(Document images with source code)
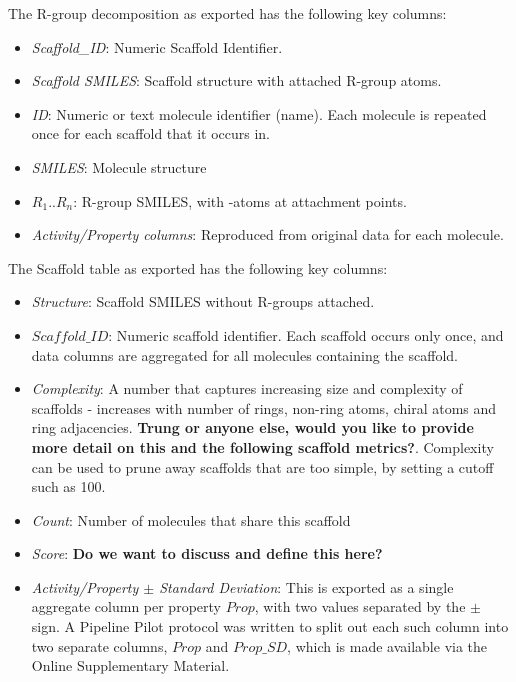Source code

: \documentclass[journal=jacsat,manuscript=article]{achemso}
\begin{document}
The R-group decomposition as exported has the following key columns:
\begin{itemize}
\item {\it Scaffold\_ID}: Numeric Scaffold Identifier.
\item {\it Scaffold SMILES}: Scaffold structure with attached R-group atoms.
\item {\it ID}: Numeric or text molecule identifier (name). Each molecule is repeated once for each scaffold that it occurs in.
\item {\it SMILES}: Molecule structure 
\item {\it $R_1..R_n$}: R-group SMILES, with \*-atoms at attachment points.
\item {\it Activity/Property columns}: Reproduced from original data for each molecule.
\end{itemize}

The Scaffold table as exported has the following key columns:
\begin{itemize}
\item {\it Structure}: Scaffold SMILES without R-groups attached. 
\item {\it $Scaffold\_ID$}: Numeric scaffold identifier. Each scaffold occurs only once, and data columns are aggregated for all molecules containing the scaffold.
\item {\it Complexity}: A number that captures increasing size and complexity of scaffolds - increases with number of rings, non-ring atoms, chiral atoms and ring adjacencies. \textbf{Trung or anyone else, would you like to provide more detail on this and the following scaffold metrics?}. Complexity can be used to prune away scaffolds that are too simple, by setting a cutoff such as 100.  
\item {\it Count}: Number of molecules that share this scaffold
\item {\it Score}: \textbf{Do we want to discuss and define this here?}
\item {\it Activity/Property $\pm$ Standard Deviation}: This is exported as a single aggregate column per property $Prop$, with two values separated by the $\pm$ sign. A Pipeline Pilot protocol was written to split out each such column into two separate columns, $Prop$ and $Prop\_SD$, which is made available via the Online Supplementary Material. 
\end{itemize}
\end{document}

» **What you have to do**
Which lines above include "attached"? Show each of them by copying it.

» **Task response**
\item {\it Scaffold SMILES}: Scaffold structure with attached R-group atoms.
\item {\it Structure}: Scaffold SMILES without R-groups attached. 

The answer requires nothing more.